[DATA EXCERPTS]:
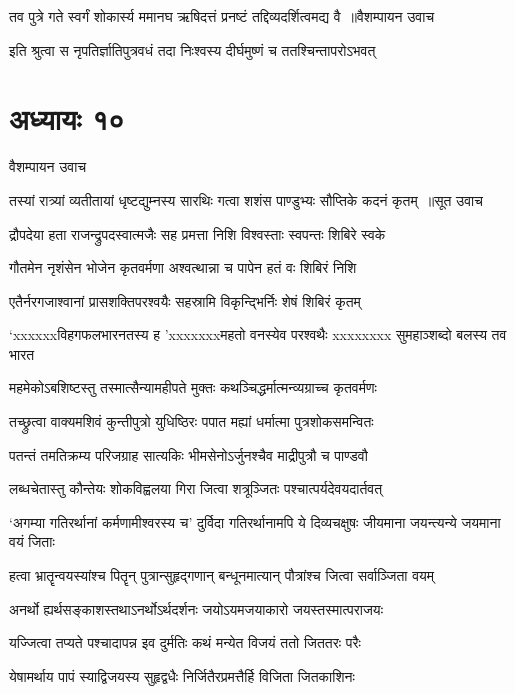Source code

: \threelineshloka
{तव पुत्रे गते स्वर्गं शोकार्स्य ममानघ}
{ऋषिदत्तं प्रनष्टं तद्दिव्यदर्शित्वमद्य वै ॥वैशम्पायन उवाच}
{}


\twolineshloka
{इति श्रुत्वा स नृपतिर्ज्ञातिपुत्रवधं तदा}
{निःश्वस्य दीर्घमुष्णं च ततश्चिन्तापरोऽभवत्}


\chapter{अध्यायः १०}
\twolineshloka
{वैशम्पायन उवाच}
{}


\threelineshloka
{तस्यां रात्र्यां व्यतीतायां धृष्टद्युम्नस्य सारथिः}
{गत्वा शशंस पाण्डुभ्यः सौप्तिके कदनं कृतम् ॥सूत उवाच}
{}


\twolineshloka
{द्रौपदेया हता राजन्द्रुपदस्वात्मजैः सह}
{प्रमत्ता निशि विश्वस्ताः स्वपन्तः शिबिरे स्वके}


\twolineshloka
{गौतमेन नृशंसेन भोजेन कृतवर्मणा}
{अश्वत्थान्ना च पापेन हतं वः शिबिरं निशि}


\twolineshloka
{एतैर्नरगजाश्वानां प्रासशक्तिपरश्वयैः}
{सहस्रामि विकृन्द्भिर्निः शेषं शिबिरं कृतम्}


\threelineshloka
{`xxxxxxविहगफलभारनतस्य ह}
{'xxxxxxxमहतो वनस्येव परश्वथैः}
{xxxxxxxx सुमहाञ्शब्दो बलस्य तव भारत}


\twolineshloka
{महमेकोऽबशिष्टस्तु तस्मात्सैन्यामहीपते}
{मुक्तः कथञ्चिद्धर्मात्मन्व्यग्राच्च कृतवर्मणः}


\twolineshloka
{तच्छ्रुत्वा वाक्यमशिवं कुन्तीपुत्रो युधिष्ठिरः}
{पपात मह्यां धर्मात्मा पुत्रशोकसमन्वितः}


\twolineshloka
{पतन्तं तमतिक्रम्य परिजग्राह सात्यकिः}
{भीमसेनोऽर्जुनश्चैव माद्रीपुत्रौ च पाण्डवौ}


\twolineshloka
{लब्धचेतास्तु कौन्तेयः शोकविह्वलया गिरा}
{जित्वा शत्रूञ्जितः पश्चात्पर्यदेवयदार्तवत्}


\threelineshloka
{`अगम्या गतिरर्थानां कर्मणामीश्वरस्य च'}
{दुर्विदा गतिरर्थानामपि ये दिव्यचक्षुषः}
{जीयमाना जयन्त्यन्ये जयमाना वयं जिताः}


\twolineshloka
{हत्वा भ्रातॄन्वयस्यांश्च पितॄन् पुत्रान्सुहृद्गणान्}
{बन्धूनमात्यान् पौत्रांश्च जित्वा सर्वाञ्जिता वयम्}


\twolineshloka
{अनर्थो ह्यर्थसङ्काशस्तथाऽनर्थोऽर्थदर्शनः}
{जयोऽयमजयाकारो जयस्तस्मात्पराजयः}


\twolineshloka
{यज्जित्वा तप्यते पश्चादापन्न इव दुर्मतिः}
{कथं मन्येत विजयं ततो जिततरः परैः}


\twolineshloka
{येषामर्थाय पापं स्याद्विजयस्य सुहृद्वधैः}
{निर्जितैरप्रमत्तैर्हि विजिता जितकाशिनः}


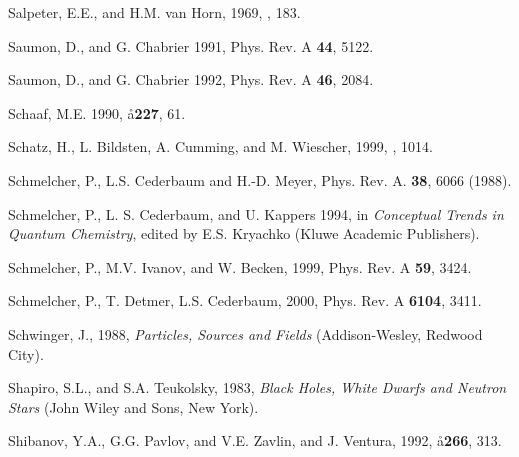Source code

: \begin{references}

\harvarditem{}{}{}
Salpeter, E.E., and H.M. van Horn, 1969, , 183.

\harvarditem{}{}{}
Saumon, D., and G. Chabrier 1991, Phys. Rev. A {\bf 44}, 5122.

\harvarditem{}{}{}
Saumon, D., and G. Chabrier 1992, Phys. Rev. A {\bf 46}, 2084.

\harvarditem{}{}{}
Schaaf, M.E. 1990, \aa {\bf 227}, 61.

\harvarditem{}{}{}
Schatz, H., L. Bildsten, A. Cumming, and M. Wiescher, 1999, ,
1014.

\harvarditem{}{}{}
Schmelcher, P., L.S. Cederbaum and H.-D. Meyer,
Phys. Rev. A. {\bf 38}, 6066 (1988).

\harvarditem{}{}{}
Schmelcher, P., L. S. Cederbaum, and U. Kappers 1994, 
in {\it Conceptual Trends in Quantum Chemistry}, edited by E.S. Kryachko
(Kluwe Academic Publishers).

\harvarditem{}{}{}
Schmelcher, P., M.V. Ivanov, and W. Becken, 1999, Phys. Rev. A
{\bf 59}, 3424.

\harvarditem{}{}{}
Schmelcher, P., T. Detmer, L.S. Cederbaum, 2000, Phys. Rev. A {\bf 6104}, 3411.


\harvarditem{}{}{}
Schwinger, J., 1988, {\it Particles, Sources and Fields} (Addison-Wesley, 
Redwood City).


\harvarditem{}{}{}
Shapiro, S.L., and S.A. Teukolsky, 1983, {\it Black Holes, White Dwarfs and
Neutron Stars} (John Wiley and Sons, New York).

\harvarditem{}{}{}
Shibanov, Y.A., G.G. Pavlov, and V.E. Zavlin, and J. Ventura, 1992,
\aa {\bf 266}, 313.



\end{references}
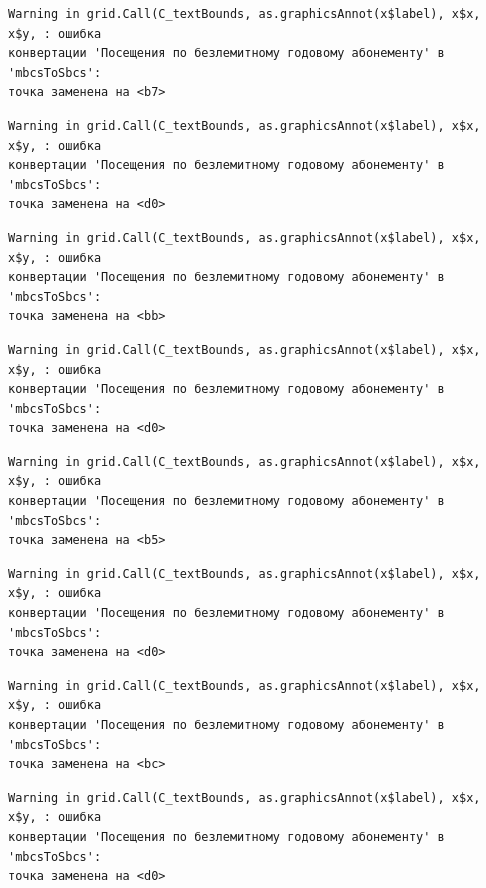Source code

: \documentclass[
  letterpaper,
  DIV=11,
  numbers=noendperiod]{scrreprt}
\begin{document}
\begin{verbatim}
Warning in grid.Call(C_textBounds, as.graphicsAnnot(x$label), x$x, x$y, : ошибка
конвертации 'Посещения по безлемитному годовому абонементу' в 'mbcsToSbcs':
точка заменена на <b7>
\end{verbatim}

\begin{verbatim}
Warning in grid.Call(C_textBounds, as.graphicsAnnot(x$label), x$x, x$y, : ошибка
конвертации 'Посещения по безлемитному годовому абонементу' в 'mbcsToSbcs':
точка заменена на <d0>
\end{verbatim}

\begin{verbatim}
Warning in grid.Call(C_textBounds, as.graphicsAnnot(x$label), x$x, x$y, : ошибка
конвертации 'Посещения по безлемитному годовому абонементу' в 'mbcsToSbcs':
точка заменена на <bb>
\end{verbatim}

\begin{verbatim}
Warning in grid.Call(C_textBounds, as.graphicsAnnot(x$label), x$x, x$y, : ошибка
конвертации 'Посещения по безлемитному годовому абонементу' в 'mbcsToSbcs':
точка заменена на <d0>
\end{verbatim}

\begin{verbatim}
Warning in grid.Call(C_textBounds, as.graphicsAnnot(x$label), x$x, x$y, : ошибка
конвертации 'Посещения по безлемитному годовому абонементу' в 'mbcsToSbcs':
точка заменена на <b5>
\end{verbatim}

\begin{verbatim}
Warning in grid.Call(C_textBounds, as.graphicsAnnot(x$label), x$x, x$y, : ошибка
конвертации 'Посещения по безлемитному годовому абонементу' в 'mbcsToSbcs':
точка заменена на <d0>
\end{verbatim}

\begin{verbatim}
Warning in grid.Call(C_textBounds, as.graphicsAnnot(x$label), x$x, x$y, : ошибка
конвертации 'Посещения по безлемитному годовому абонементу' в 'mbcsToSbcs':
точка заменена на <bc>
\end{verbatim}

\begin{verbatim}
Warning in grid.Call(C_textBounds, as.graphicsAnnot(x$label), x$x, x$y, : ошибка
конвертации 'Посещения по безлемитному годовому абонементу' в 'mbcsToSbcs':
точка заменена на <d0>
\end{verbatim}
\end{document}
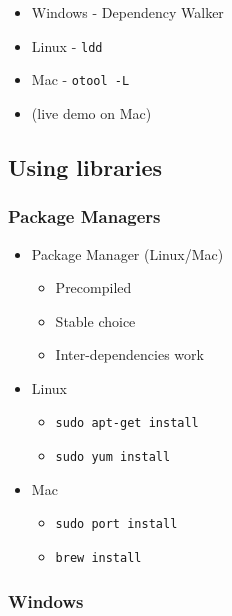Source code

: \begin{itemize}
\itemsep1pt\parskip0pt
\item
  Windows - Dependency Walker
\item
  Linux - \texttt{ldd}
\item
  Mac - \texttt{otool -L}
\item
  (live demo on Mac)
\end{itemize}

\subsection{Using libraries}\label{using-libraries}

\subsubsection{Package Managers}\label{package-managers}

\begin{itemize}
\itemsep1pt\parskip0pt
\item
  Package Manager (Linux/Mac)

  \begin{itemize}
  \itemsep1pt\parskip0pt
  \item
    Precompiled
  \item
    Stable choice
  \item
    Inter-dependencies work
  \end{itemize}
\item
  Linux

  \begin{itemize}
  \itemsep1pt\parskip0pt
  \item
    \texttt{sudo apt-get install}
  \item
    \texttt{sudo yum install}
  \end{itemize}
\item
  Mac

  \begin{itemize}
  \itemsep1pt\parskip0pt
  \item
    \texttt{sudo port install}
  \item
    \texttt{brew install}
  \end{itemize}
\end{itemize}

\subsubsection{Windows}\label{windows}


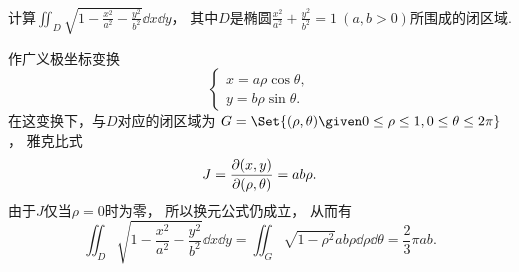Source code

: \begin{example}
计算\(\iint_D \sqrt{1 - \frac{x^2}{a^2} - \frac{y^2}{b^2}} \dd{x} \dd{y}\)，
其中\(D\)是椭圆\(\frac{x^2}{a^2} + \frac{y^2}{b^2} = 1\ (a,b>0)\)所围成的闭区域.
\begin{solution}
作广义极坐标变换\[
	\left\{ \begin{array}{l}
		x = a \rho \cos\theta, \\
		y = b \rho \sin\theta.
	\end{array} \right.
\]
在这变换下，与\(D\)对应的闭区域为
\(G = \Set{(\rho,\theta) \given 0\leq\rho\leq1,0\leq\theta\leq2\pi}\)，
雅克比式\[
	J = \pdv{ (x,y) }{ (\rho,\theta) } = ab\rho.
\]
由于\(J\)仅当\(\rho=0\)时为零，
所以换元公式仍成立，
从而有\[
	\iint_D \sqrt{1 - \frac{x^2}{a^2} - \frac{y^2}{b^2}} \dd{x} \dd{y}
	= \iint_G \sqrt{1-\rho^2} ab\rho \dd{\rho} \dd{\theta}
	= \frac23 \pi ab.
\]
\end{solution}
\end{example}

[WHAT YOU SHOULD DO]:
The lines to return are those in the entries above that include "install".

[WRITTEN RESPONSE]:
    \texttt{sudo apt-get install}
    \texttt{sudo yum install}
    \texttt{sudo port install}
    \texttt{brew install}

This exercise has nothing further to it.